(Data entries)

____

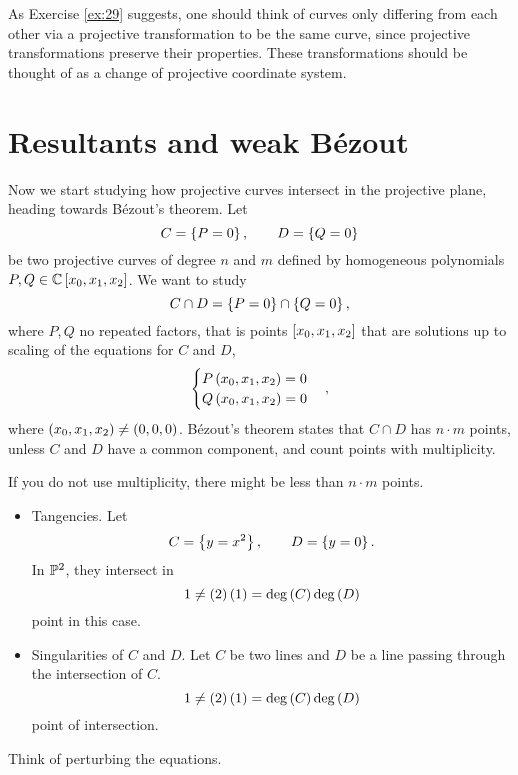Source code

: \begin{remark}
As Exercise \ref{ex:29} suggests, one should think of curves only differing from each other via a projective transformation to be the same curve, since projective transformations preserve their properties. These transformations should be thought of as a change of projective coordinate system.
\end{remark}

\pagebreak

\section{Resultants and weak B\'ezout}


Now we start studying how projective curves intersect in the projective plane, heading towards B\'ezout's theorem. Let
$$ C = \cb{P = 0}, \qquad D = \cb{Q = 0} $$
be two projective curves of degree $ n $ and $ m $ defined by homogeneous polynomials $ P, Q \in \C\sb{x_0, x_1, x_2} $. We want to study
$$ C \cap D = \cb{P = 0} \cap \cb{Q = 0}, $$
where $ P, Q $ no repeated factors, that is points $ \sb{x_0, x_1, x_2} $ that are solutions up to scaling of the equations for $ C $ and $ D $,
$$
\begin{cases}
P\rb{x_0, x_1, x_2} = 0 \\
Q\rb{x_0, x_1, x_2} = 0
\end{cases},
$$
where $ \rb{x_0, x_1, x_2} \ne \rb{0, 0, 0} $. B\'ezout's theorem states that $ C \cap D $ has $ n \cdot m $ points, unless $ C $ and $ D $ have a common component, and count points with multiplicity.

\begin{example*}
If you do not use multiplicity, there might be less than $ n \cdot m $ points.
\begin{itemize}
\item Tangencies. Let
$$ C = \cb{y = x^2}, \qquad D = \cb{y = 0}. $$
In $ \P^2 $, they intersect in
$$ 1 \ne \rb{2}\rb{1} = \deg\rb{C}\deg\rb{D} $$
point in this case.
\item Singularities of $ C $ and $ D $. Let $ C $ be two lines and $ D $ be a line passing through the intersection of $ C $.
$$ 1 \ne \rb{2}\rb{1} = \deg\rb{C}\deg\rb{D} $$
point of intersection.
\end{itemize}
Think of perturbing the equations.
\end{example*}


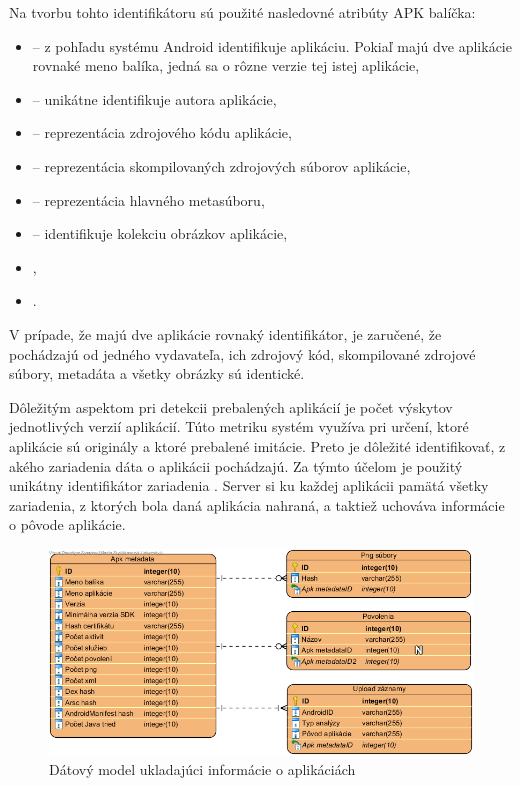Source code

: \noindent Na tvorbu tohto identifikátoru sú použité nasledovné atribúty APK balíčka: 
\begin{itemize}
	\item {} -- z pohľadu systému Android identifikuje aplikáciu. Pokiaľ majú dve aplikácie rovnaké meno balíka, jedná sa o rôzne verzie tej istej aplikácie,
	\item {} -- unikátne identifikuje autora aplikácie,
	\item {} -- reprezentácia zdrojového kódu aplikácie,
	\item {} -- reprezentácia skompilovaných zdrojových súborov aplikácie,
	\item {} -- reprezentácia hlavného metasúboru,
	\item {} -- identifikuje kolekciu obrázkov aplikácie,
	\item {},
	\item {}.
\end{itemize}
V prípade, že majú dve aplikácie rovnaký identifikátor, je zaručené, že pochádzajú od jedného vydavateľa, ich zdrojový kód, skompilované zdrojové súbory, metadáta a všetky  obrázky sú identické. 

Dôležitým aspektom pri detekcii prebalených aplikácií je počet výskytov jednotlivých verzií aplikácií. Túto metriku systém využíva pri určení, ktoré aplikácie sú originály a ktoré prebalené imitácie. Preto je dôležité identifikovať, z akého zariadenia dáta o aplikácii pochádzajú. Za týmto účelom je použitý unikátny identifikátor zariadenia . Server si ku každej aplikácii pamätá všetky zariadenia, z ktorých bola daná aplikácia nahraná, a taktiež uchováva informácie o pôvode aplikácie.

\begin{figure}[htb]
  \begin{center}
    \includegraphics[width=130mm]{images/detection-db-erd.png}
  \end{center}
  \caption{Dátový model ukladajúci informácie o aplikáciách}
  \label{fig:detectionDbErd}
\end{figure}

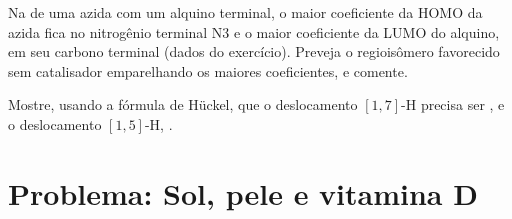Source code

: \begin{exercise}[$\star\star\star$]\label{exo:b3:pericyclic:11}
Na  de uma azida com um alquino terminal, o maior
coeficiente da HOMO da azida fica no nitrogênio terminal N3 e o maior
coeficiente da LUMO do alquino, em seu carbono terminal (dados do exercício).
Preveja o regioisômero favorecido sem catalisador emparelhando os maiores
coeficientes, e comente.
\end{exercise}

\begin{exercise}[$\star\star\star$]\label{exo:b3:pericyclic:12}
Mostre, usando a fórmula de Hückel, que o deslocamento $[1,7]$-H precisa ser ,
e o deslocamento $[1,5]$-H, .
\end{exercise}

\clearpage
\enlargethispage{3\baselineskip}
\section{Problema: Sol, pele e vitamina D}

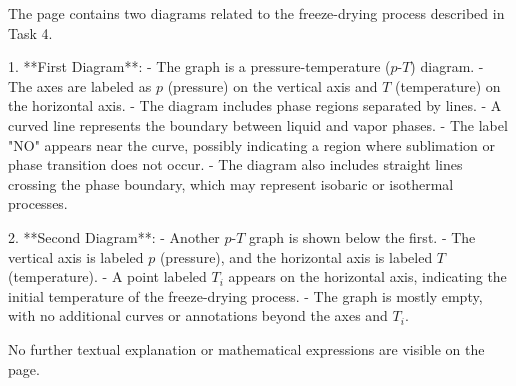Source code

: The page contains two diagrams related to the freeze-drying process described in Task 4.

1. **First Diagram**:  
   - The graph is a pressure-temperature (\( p \)-\( T \)) diagram.  
   - The axes are labeled as \( p \) (pressure) on the vertical axis and \( T \) (temperature) on the horizontal axis.  
   - The diagram includes phase regions separated by lines.  
   - A curved line represents the boundary between liquid and vapor phases.  
   - The label "NO" appears near the curve, possibly indicating a region where sublimation or phase transition does not occur.  
   - The diagram also includes straight lines crossing the phase boundary, which may represent isobaric or isothermal processes.

2. **Second Diagram**:  
   - Another \( p \)-\( T \) graph is shown below the first.  
   - The vertical axis is labeled \( p \) (pressure), and the horizontal axis is labeled \( T \) (temperature).  
   - A point labeled \( T_i \) appears on the horizontal axis, indicating the initial temperature of the freeze-drying process.  
   - The graph is mostly empty, with no additional curves or annotations beyond the axes and \( T_i \).

No further textual explanation or mathematical expressions are visible on the page.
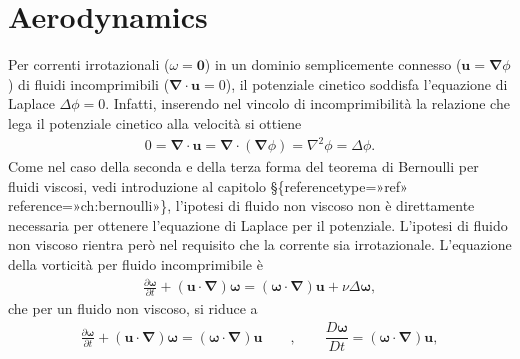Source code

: \documentclass[letterpaper,10pt,italian]{jupyterBook}
\begin{document}
\chapter{Aerodynamics}
\label{\detokenize{polimi/fluidmechanics-ita/template/capitoli/08_aerodinamica/08teoria:aerodynamics}}\label{\detokenize{polimi/fluidmechanics-ita/template/capitoli/08_aerodinamica/08teoria:fluid-mechanics-aerodynamics}}\label{\detokenize{polimi/fluidmechanics-ita/template/capitoli/08_aerodinamica/08teoria::doc}}
\sphinxAtStartPar
Per correnti irrotazionali (\(\omega = \mathbf{0}\)) in un dominio
semplicemente connesso (\(\mathbf{u} = \mathbf{\nabla} \phi\)) di fluidi
incomprimibili (\(\mathbf{\nabla} \cdot \mathbf{u} = 0\)), il potenziale cinetico
soddisfa l’equazione di Laplace \(\Delta \phi = 0\). Infatti, inserendo
nel vincolo di incomprimibilità la relazione che lega il potenziale
cinetico alla velocità si ottiene
\begin{equation*}
\begin{split}0 = \mathbf{\nabla} \cdot \mathbf{u} = \mathbf{\nabla} \cdot (\mathbf{\nabla} \phi) = \nabla^2 \phi = \Delta \phi .\end{split}
\end{equation*}
\sphinxAtStartPar
Come nel caso della seconda e della terza forma del teorema di Bernoulli
per fluidi viscosi, vedi introduzione al capitolo
§\{reference\sphinxhyphen{}type=»ref»
reference=»ch:bernoulli»\}, l’ipotesi di fluido non viscoso non è
direttamente necessaria per ottenere l’equazione di Laplace per il
potenziale. L’ipotesi di fluido non viscoso rientra però nel requisito
che la corrente sia irrotazionale. L’equazione della vorticità per
fluido incomprimibile è
\begin{equation*}
\begin{split}\frac{\partial \mathbf{\omega}}{\partial t} + (\mathbf{u} \cdot \mathbf{\nabla}) \mathbf{\omega} = (\mathbf{\omega} \cdot \mathbf{\nabla}) \mathbf{u} + \nu \Delta \mathbf{\omega} ,\end{split}
\end{equation*}
\sphinxAtStartPar
che per un fluido non viscoso, si riduce a
\begin{equation*}
\begin{split}\frac{\partial \mathbf{\omega}}{\partial t} + (\mathbf{u} \cdot \mathbf{\nabla}) \mathbf{\omega} = (\mathbf{\omega} \cdot \mathbf{\nabla}) \mathbf{u}  \qquad , \qquad
 \dfrac{D \mathbf{\omega}}{D t} = (\mathbf{\omega} \cdot \mathbf{\nabla}) \mathbf{u} ,\end{split}
\end{equation*}
\end{document}
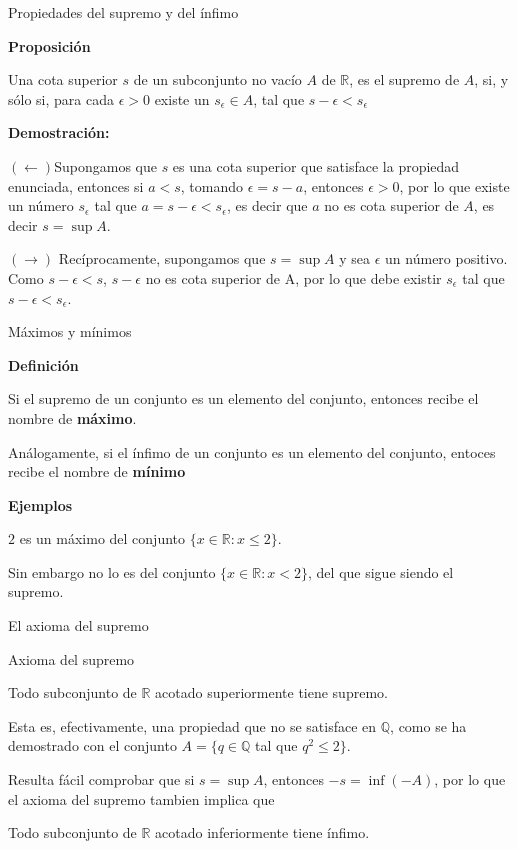 \documentclass[ignorenonframetext,]{beamer}
\begin{document}
\begin{frame}{Propiedades del supremo y del ínfimo}
\protect\hypertarget{propiedades-del-supremo-y-del-uxednfimo-1}{}

\textbf{Proposición}

Una cota superior \(s\) de un subconjunto no vacío \(A\) de
\(\mathbb{R}\), es el supremo de \(A\), si, y sólo si, para cada
\(\epsilon >0\) existe un \(s_{\epsilon} \in A\), tal que
\(s-\epsilon < s_\epsilon\)

\textbf{Demostración:}

\((\leftarrow)\)Supongamos que \(s\) es una cota superior que satisface
la propiedad enunciada, entonces si \(a<s\), tomando \(\epsilon = s-a\),
entonces \(\epsilon >0\), por lo que existe un número \(s_{\epsilon}\)
tal que \(a=s-\epsilon < s_{\epsilon}\), es decir que \(a\) no es cota
superior de \(A\), es decir \(s=\sup A\).

\((\rightarrow)\) Recíprocamente, supongamos que \(s = \sup A\) y sea
\(\epsilon\) un número positivo. Como \(s-\epsilon <s\), \(s-\epsilon\)
no es cota superior de A, por lo que debe existir \(s_{\epsilon}\) tal
que \(s-\epsilon < s_{\epsilon}\).

\end{frame}

\begin{frame}{Máximos y mínimos}
\protect\hypertarget{muxe1ximos-y-muxednimos}{}

\textbf{Definición}

Si el supremo de un conjunto es un elemento del conjunto, entonces
recibe el nombre de \textbf{máximo}.

Análogamente, si el ínfimo de un conjunto es un elemento del conjunto,
entoces recibe el nombre de \textbf{mínimo}

\textbf{Ejemplos}

\(2\) es un máximo del conjunto \(\{x \in \mathbb{R}: x \leq 2 \}\).

Sin embargo no lo es del conjunto \(\{x \in \mathbb{R}: x < 2 \}\), del
que sigue siendo el supremo.

\end{frame}

\begin{frame}{El axioma del supremo}
\protect\hypertarget{el-axioma-del-supremo}{}

Axioma del supremo

Todo subconjunto de \(\mathbb{R}\) acotado superiormente tiene supremo.

Esta es, efectivamente, una propiedad que no se satisface en
\(\mathbb{Q}\), como se ha demostrado con el conjunto
\(A =\{q \in \mathbb{Q}\) tal que \(q^2 \leq 2 \}\).

Resulta fácil comprobar que si \(s= \sup A\), entonces \(-s= \inf(-A)\),
por lo que el axioma del supremo tambien implica que

Todo subconjunto de \(\mathbb{R}\) acotado inferiormente tiene ínfimo.

\end{frame}
\end{document}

____

EXERCISE >> Only one stretch of the data is wanted: the lines from the one with "Resulta fácil comprobar" through the last, repeated exactly.

EXPECTED ANSWER >>
Resulta fácil comprobar que si \(s= \sup A\), entonces \(-s= \inf(-A)\),
por lo que el axioma del supremo tambien implica que

Todo subconjunto de \(\mathbb{R}\) acotado inferiormente tiene ínfimo.

\end{frame}
\end{document}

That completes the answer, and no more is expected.